The researchers then deduced that the SH2 domains select their target through a kind of language, looking for the exact sequence of amino acids – or “word” – that marks the appropriate match. Because each amino acid (akin to the letters of the word) will either attract a particular SH2 domain or reject its peers, changing only one amino acid can completely change the meaning, like altering the word “light” to “fight.”
“For SH2 domains, that makes all the difference in the world. They can sense incredibly subtle differences,” Nash said. “It’s looking at the entire peptide and seeing both the permissive and the non-permissive residues, integrating that and making this collective decision about what to bind.”
These small changes are the very stuff of evolution, where a single genetic mutation can change the amino acid sequence of a protein. To examine how SH2 domains changed over evolutionary time, Nash’s team gathered genetic sequence data from 21 different organisms, from a microscopic “choanoflagellate to sea anenomes, mosquitos, frogs, possums, and humans. In a paper published last week in Science Signaling, the researchers found the expected increase in the number of different SH2 domains as organisms grew more complex. But the timing of those changes was extremely fascinating, as big jumps in SH2 number corresponded to big jumps in complexity, such as at the junction between unicellular and multicellular organisms and the boundaries between insects, fish, and mammals.
But despite the proliferation of SH2 domains, Nash said you can see recurring patterns as nature repeatedly tweaks these cellular machines to come up with more and more variations.
“Essentially, evolution uses what it has,” Nash said. “It doesn’t come up with the optimal solution, it comes up with the best solution for what it’s stuck with.”
In the wake of this research, the laboratory continues to look at how SH2 domains work in the hope of someday understanding the language well enough to manipulate it. Knowing why one SH2 domain binds target A and activates pathway A while another does the same for target and pathway B could help scientists design more specific drugs for conditions such as diabetes and cancer. These more specific drugs could help correct a dysfunction without unintentionally activating or deactivating other systems, producing unintended side effects.

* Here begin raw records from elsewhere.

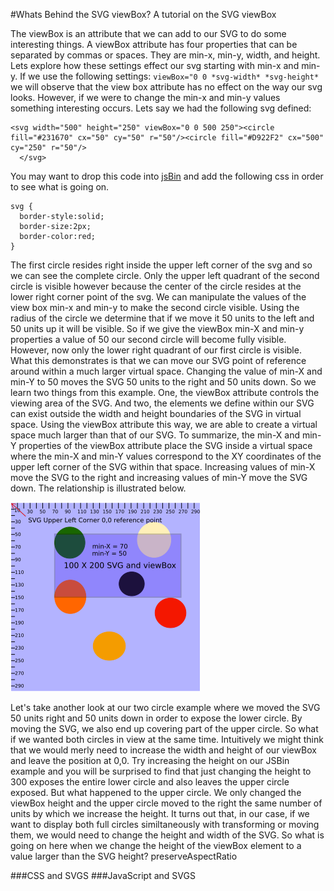 #Whats Behind the SVG viewBox?
A tutorial on the SVG viewBox

The viewBox is an attribute that we can add to our SVG to do some interesting things. A viewBox attribute has four properties that can be separated by commas or spaces. They are min-x, min-y, width, and height. Lets explore how these settings effect our svg starting with min-x and min-y. If we use the following settings: ```viewBox="0 0 *svg-width* *svg-height*``` we will observe that the view box attribute has no effect on the way our svg looks. However, if we were to change the min-x and min-y values something interesting occurs. Lets say we had the following svg defined:

```
<svg width="500" height="250" viewBox="0 0 500 250"><circle fill="#231670" cx="50" cy="50" r="50"/><circle fill="#D922F2" cx="500" cy="250" r="50"/>
  </svg>
```
You may want to drop this code into [jsBin](https://jsbin.com/yoyip/4/edit?html,output) and add the following css in order to see what is going on.
 
 ```
 svg {
   border-style:solid;
   border-size:2px;
   border-color:red;
 }
 ```
 
 The first circle resides right inside the upper left corner of the svg and so we can see the complete circle. Only the upper left quadrant of the second circle is visible however because the center of the circle resides at the lower right corner point of the svg. We can manipulate the values of the view box min-x and min-y to make the second circle visible. Using the radius of the circle we determine that if we move it 50 units to the left and 50 units up it will be visible. So if we give the viewBox min-X and min-y properties a value of 50 our second circle will become fully visible. However, now only the lower right quadrant of our first circle is visible. What this demonstrates is that we can move our SVG point of reference around within a much larger virtual space. Changing the value of min-X and min-Y to 50 moves the SVG 50 units to the right and 50 units down. So we learn two things from this example. One, the viewBox attribute controls the viewing area of the SVG. And two, the elements we define within our SVG can exist outside the width and height boundaries of the SVG in virtual space. Using the viewBox attribute this way, we are able to create a virtual space much larger than that of our SVG. To summarize, the min-X and min-Y properties of the viewBox attribute place the SVG inside a virtual space where the min-X and min-Y values correspond to the XY coordinates of the upper left corner of the SVG within that space. Increasing values of min-X move the SVG to the right and increasing values of min-Y move the SVG down. The relationship is illustrated below.
 
 ![image view box in virtual space](svgViewBoxPanner.svg.png)
 
 Let's take another look at our two circle example where we moved the SVG 50 units right and 50 units down in order to expose the lower circle. By moving the SVG, we also end up covering part of the upper circle. So what if we wanted both circles in view at the same time. Intuitively we might think that we would merly need to increase the width and height of our viewBox and leave the position at 0,0. Try increasing the height on our JSBin example and you will be surprised to find that just changing the height to 300 exposes the entire lower circle and also leaves the upper circle exposed. But what happened to the upper circle. We only changed the viewBox height and the upper circle moved to the right the same number of units by which we increase the height. It turns out that, in our case, if we want to display both full circles similtaneously with transforming or moving them, we would need to change the height and width of the SVG. So what is going on here when we change the height of the viewBox element to a value larger than the SVG height?
  preserveAspectRatio

###CSS and SVGS
###JavaScript and SVGS
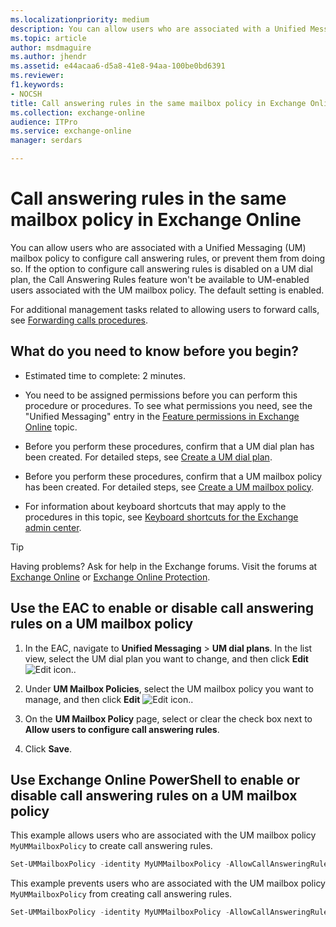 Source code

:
 ```yaml
---
ms.localizationpriority: medium
description: You can allow users who are associated with a Unified Messaging (UM) mailbox policy to configure call answering rules, or prevent them from doing so. If the option to configure call answering rules is disabled on a UM dial plan, the Call Answering Rules feature won't be available to UM-enabled users associated with the UM mailbox policy. The default setting is enabled.
ms.topic: article
author: msdmaguire
ms.author: jhendr
ms.assetid: e44acaa6-d5a8-41e8-94aa-100be0bd6391
ms.reviewer: 
f1.keywords:
- NOCSH
title: Call answering rules in the same mailbox policy in Exchange Online
ms.collection: exchange-online
audience: ITPro
ms.service: exchange-online
manager: serdars

---
```


# Call answering rules in the same mailbox policy in Exchange Online

You can allow users who are associated with a Unified Messaging (UM) mailbox policy to configure call answering rules, or prevent them from doing so. If the option to configure call answering rules is disabled on a UM dial plan, the Call Answering Rules feature won't be available to UM-enabled users associated with the UM mailbox policy. The default setting is enabled.

For additional management tasks related to allowing users to forward calls, see [Forwarding calls procedures](forwarding-calls-procedures.md).

## What do you need to know before you begin?

- Estimated time to complete: 2 minutes.

- You need to be assigned permissions before you can perform this procedure or procedures. To see what permissions you need, see the "Unified Messaging" entry in the [Feature permissions in Exchange Online](../../permissions-exo/feature-permissions.md) topic.

- Before you perform these procedures, confirm that a UM dial plan has been created. For detailed steps, see [Create a UM dial plan](../../voice-mail-unified-messaging/connect-voice-mail-system/create-um-dial-plan.md).

- Before you perform these procedures, confirm that a UM mailbox policy has been created. For detailed steps, see [Create a UM mailbox policy](../../voice-mail-unified-messaging/set-up-voice-mail/create-um-mailbox-policy.md).

- For information about keyboard shortcuts that may apply to the procedures in this topic, see [Keyboard shortcuts for the Exchange admin center](../../accessibility/keyboard-shortcuts-in-admin-center.md).

> [!TIP]
> Having problems? Ask for help in the Exchange forums. Visit the forums at [Exchange Online](https://social.technet.microsoft.com/forums/msonline/home?forum=onlineservicesexchange) or [Exchange Online Protection](https://social.technet.microsoft.com/forums/forefront/home?forum=FOPE).

## Use the EAC to enable or disable call answering rules on a UM mailbox policy

1. In the EAC, navigate to **Unified Messaging** \> **UM dial plans**. In the list view, select the UM dial plan you want to change, and then click **Edit** ![Edit icon.](../../media/ITPro_EAC_EditIcon.gif).

2. Under **UM Mailbox Policies**, select the UM mailbox policy you want to manage, and then click **Edit** ![Edit icon.](../../media/ITPro_EAC_EditIcon.gif).

3. On the **UM Mailbox Policy** page, select or clear the check box next to **Allow users to configure call answering rules**.

4. Click **Save**.

## Use Exchange Online PowerShell to enable or disable call answering rules on a UM mailbox policy

This example allows users who are associated with the UM mailbox policy `MyUMMailboxPolicy` to create call answering rules.

```PowerShell
Set-UMMailboxPolicy -identity MyUMMailboxPolicy -AllowCallAnsweringRules $true
```

This example prevents users who are associated with the UM mailbox policy `MyUMMailboxPolicy` from creating call answering rules.

```PowerShell
Set-UMMailboxPolicy -identity MyUMMailboxPolicy -AllowCallAnsweringRules $false
```
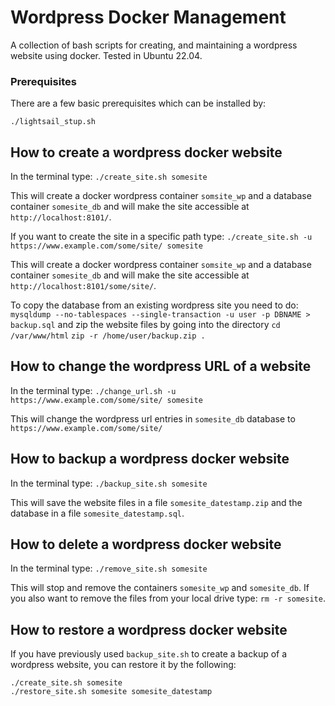 # Wordpress Docker Management
A collection of bash scripts for creating, and maintaining a wordpress website using docker.
Tested in Ubuntu 22.04.

### Prerequisites

There are a few basic prerequisites which can be installed by:
```
./lightsail_stup.sh
```

## How to create a wordpress docker website

In the terminal type: `./create_site.sh somesite`

This will create a docker wordpress container `somsite_wp` and a database container `somesite_db` and will make the site accessible at `http://localhost:8101/`.

If you want to create the site in a specific path type: `./create_site.sh -u https://www.example.com/some/site/ somesite`

This will create a docker wordpress container `somsite_wp` and a database container `somesite_db` and will make the site accessible at `http://localhost:8101/some/site/`.

To copy the database from an existing wordpress site you need to do: `mysqldump --no-tablespaces --single-transaction -u user -p DBNAME > backup.sql`
and zip the website files by going into the directory `cd /var/www/html` `zip -r /home/user/backup.zip .` 

## How to change the wordpress URL of a website

In the terminal type: `./change_url.sh -u https://www.example.com/some/site/ somesite`

This will change the wordpress url entries in `somesite_db` database to `https://www.example.com/some/site/`

## How to backup a wordpress docker website

In the terminal type: `./backup_site.sh somesite`

This will save the website files in a file `somesite_datestamp.zip` and the database in a file `somesite_datestamp.sql`. 

## How to delete a wordpress docker website

In the terminal type: `./remove_site.sh somesite`

This will stop and remove the containers `somesite_wp` and `somesite_db`. If you also want to remove the files from your local drive type: `rm -r somesite`.

## How to restore a wordpress docker website

If you have previously used `backup_site.sh` to create a backup of a wordpress website, you can restore it by the following:

```
./create_site.sh somesite
./restore_site.sh somesite somesite_datestamp
```
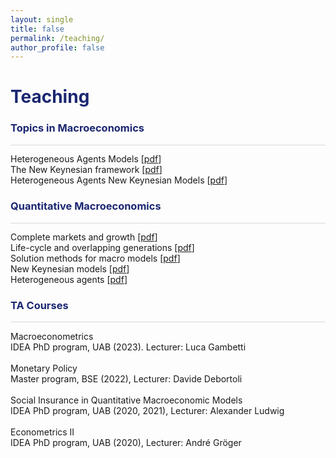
 ```yaml
---
layout: single
title: false
permalink: /teaching/
author_profile: false
---
```

<h1 style="color:rgb(27,39,113);">Teaching</h1> 

<h3 style="color:rgb(27,39,113);">Topics in Macroeconomics</h3> 

<hr style = "height:0.5px;border-width:0;color:gray;background-color:rgb(216,216,216)">
 
Heterogeneous Agents Models [[pdf](/upload/notes/Topics/Chapter1.pdf)] <br> 
The New Keynesian framework [[pdf](/upload/notes/Topics/Chapter2.pdf)] <br> 
Heterogeneous Agents New Keynesian Models  [[pdf](/upload/notes/Topics/Chapter3.pdf)] <br> 

<h3 style="color:rgb(27,39,113);">Quantitative Macroeconomics</h3> 

<hr style = "height:0.5px;border-width:0;color:gray;background-color:rgb(216,216,216)">
 
Complete markets and growth [[pdf](/upload/notes/Chapter1.pdf)] <br> 
Life-cycle and overlapping generations [[pdf](/upload/notes/Chapter2.pdf)] <br> 
Solution methods for macro models  [[pdf](/upload/notes/Chapter3.pdf)] <br> 
New Keynesian models  [[pdf](/upload/notes/Chapter4.pdf)] <br> 
Heterogeneous agents  [[pdf](/upload/notes/Chapter5.pdf)] <br> 

<h3 style="color:rgb(27,39,113);">TA Courses</h3> 

<hr style = "height:0.5px;border-width:0;color:gray;background-color:rgb(216,216,216)">

Macroeconometrics<br>
IDEA PhD program, UAB (2023). Lecturer: Luca Gambetti<br>
  <br>
Monetary Policy<br>
Master program, BSE (2022), Lecturer: Davide Debortoli<br>
 <br>
Social Insurance in Quantitative Macroeconomic Models<br>
IDEA PhD program, UAB (2020, 2021), Lecturer: Alexander Ludwig<br>
 <br>
Econometrics II<br>
IDEA PhD program, UAB (2020), Lecturer: André Gröger<br>
 <br>
  <br>
    <br>
      <br>
        <br>
          <br>
            <br>
              <br>
                <br>
                  <br>
                    <br>

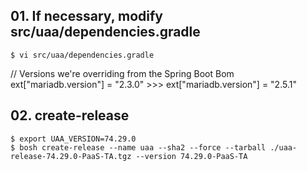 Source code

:## 01. If necessary, modify src/uaa/dependencies.gradle
``` 
$ vi src/uaa/dependencies.gradle
```

// Versions we're overriding from the Spring Boot Bom
ext["mariadb.version"] = "2.3.0"
	>>>   ext["mariadb.version"] = "2.5.1"

## 02. create-release
```
$ export UAA_VERSION=74.29.0 
$ bosh create-release --name uaa --sha2 --force --tarball ./uaa-release-74.29.0-PaaS-TA.tgz --version 74.29.0-PaaS-TA
```
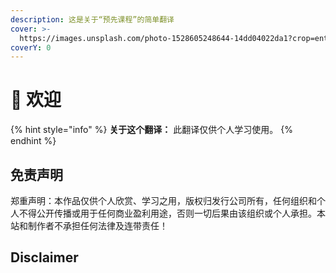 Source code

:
 ```yaml
---
description: 这是关于“预先课程”的简单翻译
cover: >-
  https://images.unsplash.com/photo-1528605248644-14dd04022da1?crop=entropy&cs=tinysrgb&fm=jpg&ixid=MnwxOTcwMjR8MHwxfHNlYXJjaHwxMHx8dGVhbSUyMG9mJTIwcGVvcGxlfGVufDB8fHx8MTY2MDMxNzQzNg&ixlib=rb-1.2.1&q=80
coverY: 0
---
```


# 👋 欢迎

{% hint style="info" %}
**关于这个翻译：** 此翻译仅供个人学习使用。
{% endhint %}

## 免责声明

郑重声明：本作品仅供个人欣赏、学习之用，版权归发行公司所有，任何组织和个人不得公开传播或用于任何商业盈利用途，否则一切后果由该组织或个人承担。本站和制作者不承担任何法律及连带责任！

## Disclaimer

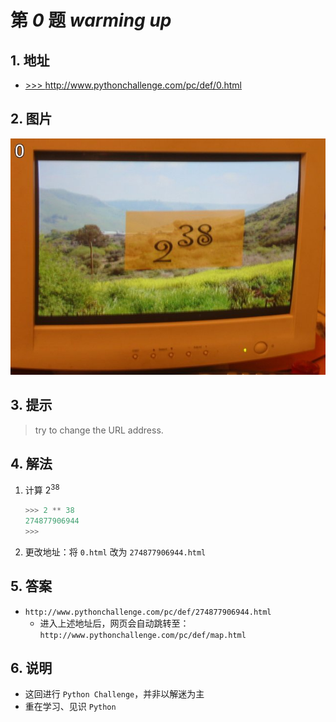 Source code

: # 第 *0* 题 *warming up*

## 1. 地址

- <a href="http://www.pythonchallenge.com/pc/def/0.html" target="_blank">>>> http://www.pythonchallenge.com/pc/def/0.html</a>

## 2. 图片

![calc](.\imgs\00_calc.jpg)

## 3. 提示

> try to change the URL address.

## 4. 解法

1. 计算 2<sup>38</sup>

    ```python
    >>> 2 ** 38
    274877906944
    >>> 
    ```

2. 更改地址：将 `0.html` 改为 `274877906944.html`
   

## 5. 答案

- `http://www.pythonchallenge.com/pc/def/274877906944.html`
    - 进入上述地址后，网页会自动跳转至：`http://www.pythonchallenge.com/pc/def/map.html`

## 6. 说明

- 这回进行 `Python Challenge`，并非以解迷为主
- 重在学习、见识 `Python`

“Armed with that knowledge, we can then go back in and make those changes, and actually change the selectivity from one to the other,” Nash said. “If we can find very specific pathways, we may be able to say well, there’s something we can do which would strengthen this interaction and correct your problem, but would not give you the massive growth and proliferation that would lead to cancer.”
To start cracking the SH2 domain code, Nash is starting to turn to experts from another field: linguistics. After all, people who have studied and translated the grammar of lost languages might be able to do the same for the undiscovered language of cellular proteins.
“The idea that we can begin to understand the language of protein interaction is actually very neat,” Nash said. “It’s complex enough now that the existing algorithms for prediction don’t work. But the linguistic guys have the same problem: they can do the simple stuff very easily, but to get to the level of more complex recognition is actually quite difficult.”